Data records
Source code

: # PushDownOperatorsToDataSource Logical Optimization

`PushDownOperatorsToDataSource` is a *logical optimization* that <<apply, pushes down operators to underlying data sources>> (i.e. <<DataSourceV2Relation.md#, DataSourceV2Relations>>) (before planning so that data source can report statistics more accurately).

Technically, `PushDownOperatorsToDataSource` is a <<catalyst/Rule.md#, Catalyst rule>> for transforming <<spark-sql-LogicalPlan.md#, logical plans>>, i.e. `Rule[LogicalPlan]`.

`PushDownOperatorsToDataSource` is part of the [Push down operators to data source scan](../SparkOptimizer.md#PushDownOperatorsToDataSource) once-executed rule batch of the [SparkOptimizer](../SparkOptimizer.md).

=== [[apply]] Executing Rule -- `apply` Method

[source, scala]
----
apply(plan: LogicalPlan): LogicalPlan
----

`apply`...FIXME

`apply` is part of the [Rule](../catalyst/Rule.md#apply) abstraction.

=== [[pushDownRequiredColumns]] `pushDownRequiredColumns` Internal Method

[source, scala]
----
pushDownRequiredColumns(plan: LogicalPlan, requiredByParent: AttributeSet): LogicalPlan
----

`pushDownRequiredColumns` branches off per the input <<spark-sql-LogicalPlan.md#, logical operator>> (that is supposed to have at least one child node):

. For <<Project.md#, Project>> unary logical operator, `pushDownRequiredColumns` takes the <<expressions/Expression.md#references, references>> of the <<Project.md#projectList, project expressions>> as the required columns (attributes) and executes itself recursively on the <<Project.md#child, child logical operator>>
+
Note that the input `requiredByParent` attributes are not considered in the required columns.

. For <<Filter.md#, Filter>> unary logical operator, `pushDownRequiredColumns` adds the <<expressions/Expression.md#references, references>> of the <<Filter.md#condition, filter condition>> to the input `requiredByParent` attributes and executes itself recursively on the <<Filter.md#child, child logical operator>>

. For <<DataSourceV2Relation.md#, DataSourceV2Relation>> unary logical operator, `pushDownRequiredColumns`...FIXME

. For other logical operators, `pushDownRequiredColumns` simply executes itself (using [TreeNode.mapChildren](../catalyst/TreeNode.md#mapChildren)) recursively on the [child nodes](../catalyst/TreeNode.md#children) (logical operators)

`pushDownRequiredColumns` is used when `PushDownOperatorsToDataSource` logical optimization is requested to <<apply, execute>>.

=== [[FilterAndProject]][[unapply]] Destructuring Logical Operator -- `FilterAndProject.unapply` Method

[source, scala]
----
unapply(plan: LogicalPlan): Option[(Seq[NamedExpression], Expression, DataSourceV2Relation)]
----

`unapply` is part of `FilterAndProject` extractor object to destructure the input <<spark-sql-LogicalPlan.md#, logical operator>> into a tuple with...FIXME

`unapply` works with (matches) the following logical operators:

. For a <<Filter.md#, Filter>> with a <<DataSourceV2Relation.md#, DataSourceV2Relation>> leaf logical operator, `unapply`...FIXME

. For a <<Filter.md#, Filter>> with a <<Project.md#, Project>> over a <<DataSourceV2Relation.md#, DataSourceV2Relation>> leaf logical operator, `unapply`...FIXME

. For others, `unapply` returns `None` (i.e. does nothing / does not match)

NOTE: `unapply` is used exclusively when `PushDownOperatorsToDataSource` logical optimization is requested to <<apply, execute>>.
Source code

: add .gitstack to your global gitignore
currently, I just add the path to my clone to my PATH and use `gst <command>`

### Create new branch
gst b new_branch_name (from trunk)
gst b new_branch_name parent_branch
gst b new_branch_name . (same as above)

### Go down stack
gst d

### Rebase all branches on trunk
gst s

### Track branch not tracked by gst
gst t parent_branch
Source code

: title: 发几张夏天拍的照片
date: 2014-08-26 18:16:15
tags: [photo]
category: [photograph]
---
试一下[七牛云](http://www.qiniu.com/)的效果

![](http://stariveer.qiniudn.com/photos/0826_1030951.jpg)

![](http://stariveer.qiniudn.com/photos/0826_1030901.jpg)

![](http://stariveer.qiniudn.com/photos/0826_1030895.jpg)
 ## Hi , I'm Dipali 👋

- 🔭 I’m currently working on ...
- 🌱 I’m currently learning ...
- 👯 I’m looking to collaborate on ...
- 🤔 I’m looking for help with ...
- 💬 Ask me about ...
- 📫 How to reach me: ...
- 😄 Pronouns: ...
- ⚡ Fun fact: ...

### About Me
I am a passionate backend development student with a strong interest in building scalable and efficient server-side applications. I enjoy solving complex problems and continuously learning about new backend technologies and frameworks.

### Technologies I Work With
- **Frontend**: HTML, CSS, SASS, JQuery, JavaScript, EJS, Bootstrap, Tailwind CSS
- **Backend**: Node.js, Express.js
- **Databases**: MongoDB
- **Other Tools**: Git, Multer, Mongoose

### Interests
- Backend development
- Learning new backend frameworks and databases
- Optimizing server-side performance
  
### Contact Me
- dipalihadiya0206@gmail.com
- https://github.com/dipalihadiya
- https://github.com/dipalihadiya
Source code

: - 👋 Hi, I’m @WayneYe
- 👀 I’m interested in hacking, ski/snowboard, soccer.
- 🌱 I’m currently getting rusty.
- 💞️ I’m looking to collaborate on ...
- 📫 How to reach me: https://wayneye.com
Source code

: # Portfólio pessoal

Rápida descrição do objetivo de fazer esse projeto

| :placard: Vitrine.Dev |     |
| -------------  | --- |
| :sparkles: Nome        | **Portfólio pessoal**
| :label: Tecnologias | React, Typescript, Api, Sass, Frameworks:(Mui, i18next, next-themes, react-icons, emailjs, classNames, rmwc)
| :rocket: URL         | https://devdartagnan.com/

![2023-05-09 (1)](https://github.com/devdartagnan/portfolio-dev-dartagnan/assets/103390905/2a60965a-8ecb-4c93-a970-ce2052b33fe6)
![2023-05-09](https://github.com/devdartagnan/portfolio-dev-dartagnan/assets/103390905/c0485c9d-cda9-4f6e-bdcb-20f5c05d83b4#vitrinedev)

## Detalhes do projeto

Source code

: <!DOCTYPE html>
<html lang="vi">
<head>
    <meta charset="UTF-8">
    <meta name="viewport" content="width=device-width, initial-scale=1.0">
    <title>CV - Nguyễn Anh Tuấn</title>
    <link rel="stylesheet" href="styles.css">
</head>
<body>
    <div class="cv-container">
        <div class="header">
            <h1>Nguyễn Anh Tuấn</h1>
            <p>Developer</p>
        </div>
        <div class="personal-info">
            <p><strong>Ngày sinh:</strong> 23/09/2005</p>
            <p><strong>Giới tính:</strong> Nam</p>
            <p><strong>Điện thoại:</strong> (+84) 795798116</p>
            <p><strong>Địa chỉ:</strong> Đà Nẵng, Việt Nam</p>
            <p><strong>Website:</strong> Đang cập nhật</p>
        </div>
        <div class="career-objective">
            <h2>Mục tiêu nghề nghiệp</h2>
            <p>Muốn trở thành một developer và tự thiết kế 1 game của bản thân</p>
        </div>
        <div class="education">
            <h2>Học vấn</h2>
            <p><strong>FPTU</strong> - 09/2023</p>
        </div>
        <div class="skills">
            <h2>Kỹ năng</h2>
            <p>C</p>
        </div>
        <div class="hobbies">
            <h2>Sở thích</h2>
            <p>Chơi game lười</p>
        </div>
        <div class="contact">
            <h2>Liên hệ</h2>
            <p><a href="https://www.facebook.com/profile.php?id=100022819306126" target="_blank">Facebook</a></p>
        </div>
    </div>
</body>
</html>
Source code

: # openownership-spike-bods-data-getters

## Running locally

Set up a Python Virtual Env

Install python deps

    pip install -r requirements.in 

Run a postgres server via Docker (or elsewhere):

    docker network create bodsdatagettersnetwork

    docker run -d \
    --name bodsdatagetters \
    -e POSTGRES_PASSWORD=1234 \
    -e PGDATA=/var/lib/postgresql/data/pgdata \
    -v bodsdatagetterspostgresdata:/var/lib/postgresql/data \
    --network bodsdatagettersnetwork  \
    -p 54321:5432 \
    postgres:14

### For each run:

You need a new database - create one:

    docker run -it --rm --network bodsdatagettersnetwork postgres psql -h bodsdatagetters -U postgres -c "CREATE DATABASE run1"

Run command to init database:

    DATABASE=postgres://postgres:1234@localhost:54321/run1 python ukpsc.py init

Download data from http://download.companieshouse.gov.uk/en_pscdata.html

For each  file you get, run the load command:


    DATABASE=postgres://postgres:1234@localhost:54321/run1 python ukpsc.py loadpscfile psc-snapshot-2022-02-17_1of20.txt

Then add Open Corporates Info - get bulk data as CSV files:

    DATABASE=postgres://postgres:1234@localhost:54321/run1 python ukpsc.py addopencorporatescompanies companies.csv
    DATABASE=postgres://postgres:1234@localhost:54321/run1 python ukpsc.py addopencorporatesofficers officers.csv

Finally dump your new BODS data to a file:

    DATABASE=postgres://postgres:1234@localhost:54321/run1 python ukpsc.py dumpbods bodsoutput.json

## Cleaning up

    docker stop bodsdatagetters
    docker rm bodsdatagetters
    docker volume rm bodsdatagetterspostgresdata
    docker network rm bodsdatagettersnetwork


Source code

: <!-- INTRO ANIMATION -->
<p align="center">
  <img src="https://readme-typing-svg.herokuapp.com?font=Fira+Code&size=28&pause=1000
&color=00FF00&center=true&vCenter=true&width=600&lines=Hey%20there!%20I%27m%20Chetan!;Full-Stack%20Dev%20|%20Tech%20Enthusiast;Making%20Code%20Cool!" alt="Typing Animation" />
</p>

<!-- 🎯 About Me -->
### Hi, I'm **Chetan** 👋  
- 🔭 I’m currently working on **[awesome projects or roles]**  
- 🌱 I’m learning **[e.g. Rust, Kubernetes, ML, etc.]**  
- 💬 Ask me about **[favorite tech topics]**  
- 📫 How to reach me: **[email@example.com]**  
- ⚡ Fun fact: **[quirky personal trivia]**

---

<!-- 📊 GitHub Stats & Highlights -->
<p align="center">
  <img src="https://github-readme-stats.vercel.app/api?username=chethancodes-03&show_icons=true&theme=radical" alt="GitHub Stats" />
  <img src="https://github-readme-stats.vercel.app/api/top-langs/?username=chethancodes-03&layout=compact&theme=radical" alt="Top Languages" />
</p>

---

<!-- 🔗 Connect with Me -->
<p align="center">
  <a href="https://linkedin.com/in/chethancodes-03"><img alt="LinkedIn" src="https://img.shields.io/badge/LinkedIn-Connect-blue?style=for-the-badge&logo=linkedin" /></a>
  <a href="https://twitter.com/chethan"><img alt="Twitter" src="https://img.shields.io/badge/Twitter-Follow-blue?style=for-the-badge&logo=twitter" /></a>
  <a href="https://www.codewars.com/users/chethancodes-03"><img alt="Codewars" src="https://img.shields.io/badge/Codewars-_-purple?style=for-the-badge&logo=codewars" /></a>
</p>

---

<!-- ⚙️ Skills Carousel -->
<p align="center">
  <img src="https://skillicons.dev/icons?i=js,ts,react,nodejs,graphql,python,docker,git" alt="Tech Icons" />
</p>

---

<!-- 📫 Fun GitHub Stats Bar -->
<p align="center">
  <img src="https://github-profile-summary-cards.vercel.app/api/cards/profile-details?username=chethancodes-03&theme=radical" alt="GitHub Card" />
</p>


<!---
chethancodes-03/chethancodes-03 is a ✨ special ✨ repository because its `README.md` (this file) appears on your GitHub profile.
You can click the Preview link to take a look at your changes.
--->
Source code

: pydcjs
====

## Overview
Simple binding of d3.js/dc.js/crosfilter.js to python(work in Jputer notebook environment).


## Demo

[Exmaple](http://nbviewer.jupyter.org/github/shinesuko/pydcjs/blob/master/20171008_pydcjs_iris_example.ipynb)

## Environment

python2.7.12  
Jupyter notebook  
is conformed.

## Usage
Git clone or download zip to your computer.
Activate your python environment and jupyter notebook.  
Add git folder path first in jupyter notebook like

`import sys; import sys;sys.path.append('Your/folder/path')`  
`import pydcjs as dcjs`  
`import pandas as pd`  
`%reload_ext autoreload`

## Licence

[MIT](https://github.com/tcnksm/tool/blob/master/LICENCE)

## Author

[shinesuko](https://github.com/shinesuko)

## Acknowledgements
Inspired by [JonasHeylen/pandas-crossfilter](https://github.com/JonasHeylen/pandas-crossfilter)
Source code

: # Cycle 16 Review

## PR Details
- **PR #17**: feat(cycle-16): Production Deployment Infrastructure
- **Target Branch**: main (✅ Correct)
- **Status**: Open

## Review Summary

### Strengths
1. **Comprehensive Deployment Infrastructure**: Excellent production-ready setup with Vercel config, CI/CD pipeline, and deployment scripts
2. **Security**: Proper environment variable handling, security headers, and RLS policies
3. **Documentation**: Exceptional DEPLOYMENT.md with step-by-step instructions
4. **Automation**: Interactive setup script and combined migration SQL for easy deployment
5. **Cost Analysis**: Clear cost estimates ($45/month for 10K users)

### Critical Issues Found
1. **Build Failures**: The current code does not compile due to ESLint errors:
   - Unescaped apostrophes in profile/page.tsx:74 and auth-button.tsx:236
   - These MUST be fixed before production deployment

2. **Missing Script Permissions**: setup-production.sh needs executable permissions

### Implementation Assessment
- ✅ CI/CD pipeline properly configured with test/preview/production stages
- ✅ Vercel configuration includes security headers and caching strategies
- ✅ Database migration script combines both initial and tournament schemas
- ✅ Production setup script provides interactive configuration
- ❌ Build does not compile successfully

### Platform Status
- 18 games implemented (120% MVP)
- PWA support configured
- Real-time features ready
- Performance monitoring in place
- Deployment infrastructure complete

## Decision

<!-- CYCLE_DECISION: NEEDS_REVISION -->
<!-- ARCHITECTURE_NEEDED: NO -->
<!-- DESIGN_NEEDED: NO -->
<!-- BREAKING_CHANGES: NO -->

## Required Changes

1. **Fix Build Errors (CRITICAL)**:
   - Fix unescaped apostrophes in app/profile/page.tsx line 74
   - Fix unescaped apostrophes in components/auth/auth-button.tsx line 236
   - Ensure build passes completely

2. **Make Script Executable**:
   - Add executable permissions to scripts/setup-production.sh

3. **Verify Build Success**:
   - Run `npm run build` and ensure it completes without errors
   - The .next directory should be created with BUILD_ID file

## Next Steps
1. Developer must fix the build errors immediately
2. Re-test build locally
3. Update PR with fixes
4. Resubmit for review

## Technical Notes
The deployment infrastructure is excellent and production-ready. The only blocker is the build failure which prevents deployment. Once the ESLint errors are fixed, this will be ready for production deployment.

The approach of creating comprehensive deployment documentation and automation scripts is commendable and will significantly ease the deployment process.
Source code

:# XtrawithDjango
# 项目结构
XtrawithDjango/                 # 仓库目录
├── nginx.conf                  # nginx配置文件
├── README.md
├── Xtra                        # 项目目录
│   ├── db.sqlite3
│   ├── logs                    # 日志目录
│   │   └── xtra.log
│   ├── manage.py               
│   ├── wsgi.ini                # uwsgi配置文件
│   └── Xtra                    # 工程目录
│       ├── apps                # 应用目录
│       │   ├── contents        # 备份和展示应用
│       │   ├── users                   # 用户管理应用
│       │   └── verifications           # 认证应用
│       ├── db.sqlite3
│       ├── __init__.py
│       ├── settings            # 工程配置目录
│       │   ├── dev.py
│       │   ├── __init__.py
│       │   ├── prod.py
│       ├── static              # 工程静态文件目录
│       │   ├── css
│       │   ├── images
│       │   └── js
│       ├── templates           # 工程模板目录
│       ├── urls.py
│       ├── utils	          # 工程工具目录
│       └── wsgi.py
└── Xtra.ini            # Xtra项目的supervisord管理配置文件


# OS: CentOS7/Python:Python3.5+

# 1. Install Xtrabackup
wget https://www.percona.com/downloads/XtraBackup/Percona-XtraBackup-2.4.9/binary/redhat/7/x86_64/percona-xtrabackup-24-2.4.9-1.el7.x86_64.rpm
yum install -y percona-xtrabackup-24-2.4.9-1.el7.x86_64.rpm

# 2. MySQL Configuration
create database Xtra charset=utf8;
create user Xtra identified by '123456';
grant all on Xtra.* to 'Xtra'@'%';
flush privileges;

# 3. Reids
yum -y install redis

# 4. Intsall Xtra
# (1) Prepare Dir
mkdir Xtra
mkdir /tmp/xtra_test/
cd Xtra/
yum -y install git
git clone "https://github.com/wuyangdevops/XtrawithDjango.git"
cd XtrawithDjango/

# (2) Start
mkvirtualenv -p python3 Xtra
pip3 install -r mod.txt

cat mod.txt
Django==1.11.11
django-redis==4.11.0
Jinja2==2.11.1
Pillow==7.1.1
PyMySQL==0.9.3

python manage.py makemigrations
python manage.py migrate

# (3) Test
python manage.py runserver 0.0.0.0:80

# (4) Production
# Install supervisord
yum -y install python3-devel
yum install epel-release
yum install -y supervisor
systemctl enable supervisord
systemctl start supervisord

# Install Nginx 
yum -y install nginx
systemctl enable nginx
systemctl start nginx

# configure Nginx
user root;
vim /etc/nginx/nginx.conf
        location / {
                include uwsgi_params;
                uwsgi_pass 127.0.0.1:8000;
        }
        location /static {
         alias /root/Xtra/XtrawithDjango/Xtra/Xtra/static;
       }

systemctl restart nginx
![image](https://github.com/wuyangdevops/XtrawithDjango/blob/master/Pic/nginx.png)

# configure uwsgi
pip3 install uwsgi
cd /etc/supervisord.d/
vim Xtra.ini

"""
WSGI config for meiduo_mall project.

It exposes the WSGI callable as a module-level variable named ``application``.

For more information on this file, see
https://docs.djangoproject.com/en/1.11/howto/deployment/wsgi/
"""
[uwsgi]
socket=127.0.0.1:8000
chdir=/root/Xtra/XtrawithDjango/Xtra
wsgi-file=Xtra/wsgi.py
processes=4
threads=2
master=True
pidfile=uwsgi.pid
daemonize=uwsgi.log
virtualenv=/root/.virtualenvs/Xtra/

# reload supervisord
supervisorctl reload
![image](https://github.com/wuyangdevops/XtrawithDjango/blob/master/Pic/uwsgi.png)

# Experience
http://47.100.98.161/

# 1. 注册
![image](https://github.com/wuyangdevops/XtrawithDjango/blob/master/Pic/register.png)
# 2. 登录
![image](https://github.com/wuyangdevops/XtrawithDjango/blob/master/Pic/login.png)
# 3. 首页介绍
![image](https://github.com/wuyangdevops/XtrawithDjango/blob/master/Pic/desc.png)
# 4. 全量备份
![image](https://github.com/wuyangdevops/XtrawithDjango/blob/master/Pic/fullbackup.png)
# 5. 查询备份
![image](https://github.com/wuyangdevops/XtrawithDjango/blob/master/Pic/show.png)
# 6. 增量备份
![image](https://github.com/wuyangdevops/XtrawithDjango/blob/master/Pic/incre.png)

EXERCISE AIM: With the first line being the one containing "grant all on Xtra.* to 'Xtra'@'%';" and the last line the one containing "# (2) Start", transcribe exactly the lines above that fall in that range.

SOLUTION TO THIS PROBLEM:
grant all on Xtra.* to 'Xtra'@'%';
flush privileges;

# 3. Reids
yum -y install redis

# 4. Intsall Xtra
# (1) Prepare Dir
mkdir Xtra
mkdir /tmp/xtra_test/
cd Xtra/
yum -y install git
git clone "https://github.com/wuyangdevops/XtrawithDjango.git"
cd XtrawithDjango/

# (2) Start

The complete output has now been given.